**Exercise details**
Each line that contains "label" needs to be copied from the listing.

**Data to examine**
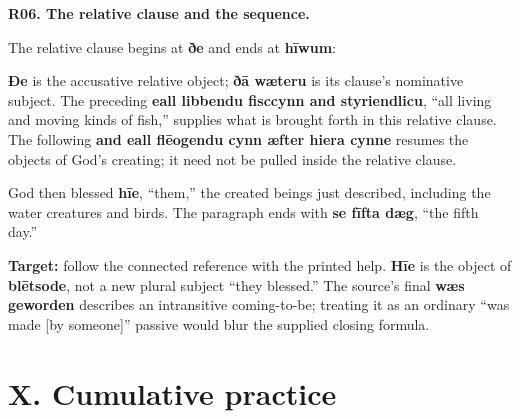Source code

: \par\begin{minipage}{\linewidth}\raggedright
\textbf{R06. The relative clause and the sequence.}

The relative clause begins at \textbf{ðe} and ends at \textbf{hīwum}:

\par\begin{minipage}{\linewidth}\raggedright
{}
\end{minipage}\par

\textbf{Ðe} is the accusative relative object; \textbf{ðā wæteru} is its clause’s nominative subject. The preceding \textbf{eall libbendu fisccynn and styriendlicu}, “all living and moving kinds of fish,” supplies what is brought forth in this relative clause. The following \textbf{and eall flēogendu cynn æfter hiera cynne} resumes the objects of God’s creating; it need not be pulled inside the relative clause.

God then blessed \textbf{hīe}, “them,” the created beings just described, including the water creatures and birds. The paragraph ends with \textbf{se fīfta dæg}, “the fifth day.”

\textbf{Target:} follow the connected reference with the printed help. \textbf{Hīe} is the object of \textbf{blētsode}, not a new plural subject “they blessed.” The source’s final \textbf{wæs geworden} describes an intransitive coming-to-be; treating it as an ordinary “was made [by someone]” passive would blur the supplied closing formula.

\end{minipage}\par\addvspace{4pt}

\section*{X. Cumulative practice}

---

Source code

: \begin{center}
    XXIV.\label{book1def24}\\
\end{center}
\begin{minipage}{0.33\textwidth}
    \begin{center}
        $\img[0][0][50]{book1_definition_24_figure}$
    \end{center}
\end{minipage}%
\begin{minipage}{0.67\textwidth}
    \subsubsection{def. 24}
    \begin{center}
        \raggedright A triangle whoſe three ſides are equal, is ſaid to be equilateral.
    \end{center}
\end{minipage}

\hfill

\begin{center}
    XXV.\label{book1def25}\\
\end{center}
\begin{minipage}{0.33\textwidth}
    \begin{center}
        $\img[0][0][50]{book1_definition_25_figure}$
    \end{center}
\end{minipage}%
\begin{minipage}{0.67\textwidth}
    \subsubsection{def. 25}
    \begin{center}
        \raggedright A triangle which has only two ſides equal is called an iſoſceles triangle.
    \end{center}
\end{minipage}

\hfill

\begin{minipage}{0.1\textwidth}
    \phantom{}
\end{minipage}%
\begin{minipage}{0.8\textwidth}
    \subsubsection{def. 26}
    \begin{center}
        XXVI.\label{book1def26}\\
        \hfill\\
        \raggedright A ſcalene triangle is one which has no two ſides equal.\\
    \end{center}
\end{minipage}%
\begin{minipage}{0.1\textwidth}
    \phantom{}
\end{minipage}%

**Output of the exercise**
    XXIV.\label{book1def24}\\
    XXV.\label{book1def25}\\
        XXVI.\label{book1def26}\\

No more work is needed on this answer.